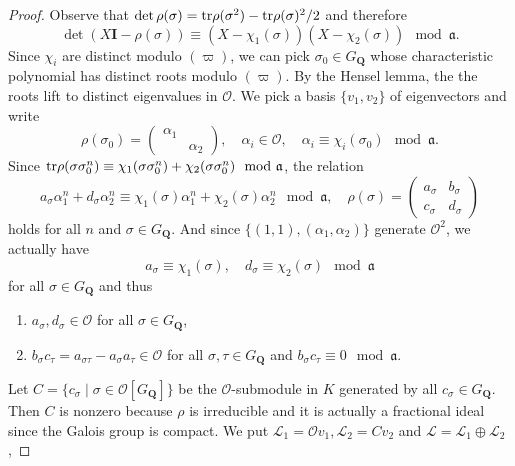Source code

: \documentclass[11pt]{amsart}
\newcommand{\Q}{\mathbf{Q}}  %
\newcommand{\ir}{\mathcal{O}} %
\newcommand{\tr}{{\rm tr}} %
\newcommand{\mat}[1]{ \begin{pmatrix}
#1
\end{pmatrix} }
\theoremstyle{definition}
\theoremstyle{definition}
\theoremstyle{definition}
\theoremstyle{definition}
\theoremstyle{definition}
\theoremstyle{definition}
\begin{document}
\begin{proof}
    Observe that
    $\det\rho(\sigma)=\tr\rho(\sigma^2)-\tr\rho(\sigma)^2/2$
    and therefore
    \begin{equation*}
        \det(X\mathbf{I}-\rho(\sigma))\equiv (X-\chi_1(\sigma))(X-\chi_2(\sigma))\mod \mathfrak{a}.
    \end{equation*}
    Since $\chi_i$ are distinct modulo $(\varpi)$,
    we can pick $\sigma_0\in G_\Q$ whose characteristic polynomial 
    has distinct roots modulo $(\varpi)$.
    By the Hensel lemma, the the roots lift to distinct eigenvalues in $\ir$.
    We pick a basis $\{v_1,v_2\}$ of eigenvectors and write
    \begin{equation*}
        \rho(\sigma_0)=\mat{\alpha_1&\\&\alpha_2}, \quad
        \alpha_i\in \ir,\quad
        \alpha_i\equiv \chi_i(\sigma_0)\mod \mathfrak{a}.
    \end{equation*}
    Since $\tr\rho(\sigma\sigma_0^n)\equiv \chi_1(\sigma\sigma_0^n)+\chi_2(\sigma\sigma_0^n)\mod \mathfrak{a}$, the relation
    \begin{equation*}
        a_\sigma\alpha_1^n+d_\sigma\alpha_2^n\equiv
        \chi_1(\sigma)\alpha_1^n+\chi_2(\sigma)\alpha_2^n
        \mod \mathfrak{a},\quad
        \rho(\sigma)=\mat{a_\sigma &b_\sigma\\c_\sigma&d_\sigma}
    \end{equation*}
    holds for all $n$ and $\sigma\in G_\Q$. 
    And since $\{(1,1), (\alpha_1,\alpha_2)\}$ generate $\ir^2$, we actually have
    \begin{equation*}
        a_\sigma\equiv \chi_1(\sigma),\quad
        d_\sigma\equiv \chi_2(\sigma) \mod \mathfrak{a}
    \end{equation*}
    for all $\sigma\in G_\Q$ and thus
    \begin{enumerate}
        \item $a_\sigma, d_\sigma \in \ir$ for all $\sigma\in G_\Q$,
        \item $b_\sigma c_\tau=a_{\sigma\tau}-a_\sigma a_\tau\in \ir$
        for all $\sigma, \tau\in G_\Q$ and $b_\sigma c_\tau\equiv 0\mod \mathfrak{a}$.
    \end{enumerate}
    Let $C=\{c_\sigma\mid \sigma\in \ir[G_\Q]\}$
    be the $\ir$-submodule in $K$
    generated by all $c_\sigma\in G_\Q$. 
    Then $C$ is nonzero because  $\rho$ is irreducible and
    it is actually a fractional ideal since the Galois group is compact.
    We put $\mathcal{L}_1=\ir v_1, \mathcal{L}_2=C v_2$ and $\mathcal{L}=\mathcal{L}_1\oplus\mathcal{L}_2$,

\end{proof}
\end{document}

--*--

Problem details - Some lines in the data above hold the string "roots". Find and copy each of them.

Written answer -
    has distinct roots modulo $(\varpi)$.
    By the Hensel lemma, the the roots lift to distinct eigenvalues in $\ir$.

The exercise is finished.